Directions: Although the data below holds other lines too, output only those from the line with "Source code" up to and including the line with "Migrate with monorepo and changeset", exactly as they appear.

Source data:

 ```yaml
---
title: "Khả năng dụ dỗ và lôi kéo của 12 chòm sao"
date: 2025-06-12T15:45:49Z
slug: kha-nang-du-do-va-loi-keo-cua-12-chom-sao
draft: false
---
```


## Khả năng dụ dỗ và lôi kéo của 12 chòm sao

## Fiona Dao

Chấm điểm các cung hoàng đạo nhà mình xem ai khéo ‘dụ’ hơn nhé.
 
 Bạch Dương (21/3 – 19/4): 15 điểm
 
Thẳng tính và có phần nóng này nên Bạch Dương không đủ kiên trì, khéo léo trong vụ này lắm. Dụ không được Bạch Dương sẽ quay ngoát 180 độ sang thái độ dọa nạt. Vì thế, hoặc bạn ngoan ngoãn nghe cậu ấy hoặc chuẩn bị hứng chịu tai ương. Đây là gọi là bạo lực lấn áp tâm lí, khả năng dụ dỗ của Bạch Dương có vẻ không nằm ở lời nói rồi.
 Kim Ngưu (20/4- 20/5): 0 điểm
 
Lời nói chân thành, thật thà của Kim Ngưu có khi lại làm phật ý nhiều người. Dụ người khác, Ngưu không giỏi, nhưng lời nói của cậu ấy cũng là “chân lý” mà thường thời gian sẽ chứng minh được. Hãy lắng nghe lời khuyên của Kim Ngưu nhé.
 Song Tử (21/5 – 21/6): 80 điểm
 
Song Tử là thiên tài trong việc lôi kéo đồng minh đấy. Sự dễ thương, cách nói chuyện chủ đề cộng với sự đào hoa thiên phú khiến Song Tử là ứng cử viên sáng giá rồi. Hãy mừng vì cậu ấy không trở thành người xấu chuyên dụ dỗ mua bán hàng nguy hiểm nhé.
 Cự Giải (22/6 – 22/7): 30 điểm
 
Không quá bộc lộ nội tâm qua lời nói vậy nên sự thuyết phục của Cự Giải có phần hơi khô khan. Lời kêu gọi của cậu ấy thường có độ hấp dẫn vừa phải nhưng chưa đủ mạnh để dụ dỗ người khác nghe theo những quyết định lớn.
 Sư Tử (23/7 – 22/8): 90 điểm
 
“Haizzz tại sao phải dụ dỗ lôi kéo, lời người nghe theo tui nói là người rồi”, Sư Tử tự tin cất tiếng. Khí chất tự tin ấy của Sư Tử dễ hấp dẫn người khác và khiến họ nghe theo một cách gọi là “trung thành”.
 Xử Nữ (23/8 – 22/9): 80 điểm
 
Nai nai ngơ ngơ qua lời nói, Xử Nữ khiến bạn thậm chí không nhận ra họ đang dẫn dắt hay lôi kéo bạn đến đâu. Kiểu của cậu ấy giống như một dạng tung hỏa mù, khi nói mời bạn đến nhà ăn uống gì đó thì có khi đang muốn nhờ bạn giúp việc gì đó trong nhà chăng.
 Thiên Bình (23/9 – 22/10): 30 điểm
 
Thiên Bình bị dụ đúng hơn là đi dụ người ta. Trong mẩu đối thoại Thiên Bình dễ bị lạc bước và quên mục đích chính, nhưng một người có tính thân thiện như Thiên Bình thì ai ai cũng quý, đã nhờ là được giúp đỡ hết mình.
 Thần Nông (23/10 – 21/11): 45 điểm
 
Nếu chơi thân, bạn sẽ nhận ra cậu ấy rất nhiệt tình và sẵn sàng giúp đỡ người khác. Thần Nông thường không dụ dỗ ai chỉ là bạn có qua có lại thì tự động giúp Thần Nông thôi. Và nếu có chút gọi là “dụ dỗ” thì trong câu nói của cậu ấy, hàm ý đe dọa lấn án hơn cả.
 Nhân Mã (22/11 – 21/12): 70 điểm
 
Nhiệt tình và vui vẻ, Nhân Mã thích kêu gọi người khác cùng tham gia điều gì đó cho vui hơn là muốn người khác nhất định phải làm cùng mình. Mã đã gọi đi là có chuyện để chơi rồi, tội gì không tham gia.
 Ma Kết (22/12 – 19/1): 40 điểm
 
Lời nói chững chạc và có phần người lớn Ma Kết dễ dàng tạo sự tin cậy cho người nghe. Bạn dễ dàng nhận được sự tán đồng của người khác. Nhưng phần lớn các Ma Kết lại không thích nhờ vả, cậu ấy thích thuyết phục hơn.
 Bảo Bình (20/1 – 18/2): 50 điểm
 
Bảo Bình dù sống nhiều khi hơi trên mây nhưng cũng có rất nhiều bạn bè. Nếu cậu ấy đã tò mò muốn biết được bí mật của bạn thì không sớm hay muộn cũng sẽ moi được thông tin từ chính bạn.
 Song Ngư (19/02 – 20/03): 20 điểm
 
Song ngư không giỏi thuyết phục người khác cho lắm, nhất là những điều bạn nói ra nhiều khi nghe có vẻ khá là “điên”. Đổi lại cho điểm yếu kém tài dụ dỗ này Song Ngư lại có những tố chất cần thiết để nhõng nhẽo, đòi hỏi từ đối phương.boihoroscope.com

==

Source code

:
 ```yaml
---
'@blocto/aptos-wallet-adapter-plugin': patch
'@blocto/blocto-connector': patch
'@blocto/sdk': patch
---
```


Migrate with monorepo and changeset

Response to the exercise:
Source code

:
 ```yaml
---
'@blocto/aptos-wallet-adapter-plugin': patch
'@blocto/blocto-connector': patch
'@blocto/sdk': patch
---
```


Migrate with monorepo and changeset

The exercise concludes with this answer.